Los cuatro gángsteres lo escuchaban sin dejar de mirar a Rothstein, y sin entender.

—Y cuentan que aquel cabrón… aunque de todas formas me importa una mierda… que el cabrón llevaba siempre en el bolsillo del chaleco un llavero con una pata de conejo. —Christmas bajó las piernas de la silla, se puso de pie, se acercó a los cuatro y susurró—: De conejo… muerto, ¿me explico? —Giró en redondo y volvió a sentarse—. Un gilipollas rubio con un conejo muerto en el bolsillo —dijo débilmente, como hablando para sí.

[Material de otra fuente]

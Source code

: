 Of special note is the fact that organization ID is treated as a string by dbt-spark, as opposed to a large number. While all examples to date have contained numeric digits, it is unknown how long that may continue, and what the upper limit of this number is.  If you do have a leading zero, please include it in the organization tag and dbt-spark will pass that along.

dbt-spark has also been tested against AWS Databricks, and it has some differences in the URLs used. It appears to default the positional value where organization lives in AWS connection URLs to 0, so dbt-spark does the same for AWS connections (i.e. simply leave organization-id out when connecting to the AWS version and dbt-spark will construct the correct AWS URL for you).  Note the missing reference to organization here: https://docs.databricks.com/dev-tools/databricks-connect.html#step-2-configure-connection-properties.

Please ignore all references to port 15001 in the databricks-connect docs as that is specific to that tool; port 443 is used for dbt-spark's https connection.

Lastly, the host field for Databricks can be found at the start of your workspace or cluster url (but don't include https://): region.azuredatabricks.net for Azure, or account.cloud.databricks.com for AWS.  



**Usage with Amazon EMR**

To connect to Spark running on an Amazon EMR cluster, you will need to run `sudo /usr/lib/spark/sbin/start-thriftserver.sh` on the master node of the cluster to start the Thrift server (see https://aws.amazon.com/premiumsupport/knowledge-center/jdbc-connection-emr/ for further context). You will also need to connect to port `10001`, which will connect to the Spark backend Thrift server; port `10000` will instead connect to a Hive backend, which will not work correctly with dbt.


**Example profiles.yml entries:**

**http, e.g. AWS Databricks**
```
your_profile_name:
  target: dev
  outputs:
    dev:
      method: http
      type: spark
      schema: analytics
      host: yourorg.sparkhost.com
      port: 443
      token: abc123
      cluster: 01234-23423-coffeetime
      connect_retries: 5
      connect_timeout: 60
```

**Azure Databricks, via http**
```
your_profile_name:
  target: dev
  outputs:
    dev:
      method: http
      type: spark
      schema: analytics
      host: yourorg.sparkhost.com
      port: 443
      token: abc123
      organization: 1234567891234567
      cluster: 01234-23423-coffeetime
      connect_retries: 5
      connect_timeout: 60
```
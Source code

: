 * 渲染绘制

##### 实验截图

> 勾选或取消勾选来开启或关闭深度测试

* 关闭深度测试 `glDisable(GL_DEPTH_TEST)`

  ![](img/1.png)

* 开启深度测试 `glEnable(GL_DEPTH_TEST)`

—¿Era de los Dead Rabbits? —preguntó Gurrah.

—Yo no lo he dicho —contestó Christmas señalando a Gurrah con un dedo—. Yo no lo he dicho, Arnold —le dijo a Rothstein. Volvió a mirar a Gurrah a los ojos—. ¿Lo he dicho yo? —le preguntó.

—No —contestó Gurrah.

—¿Lo he dicho yo? —inquirió a Monkey.

—No, pero…

—Pero, pero, pero… —lo interrumpió Christmas—. Ponéis en mi boca palabras que no he dicho. Yo no tengo nada que ver con cierta gente, que quede claro. Lo único que sé con seguridad es que el cabrón de mi padre… bueno, que me parta un rayo si no era el mejor amigo del amo.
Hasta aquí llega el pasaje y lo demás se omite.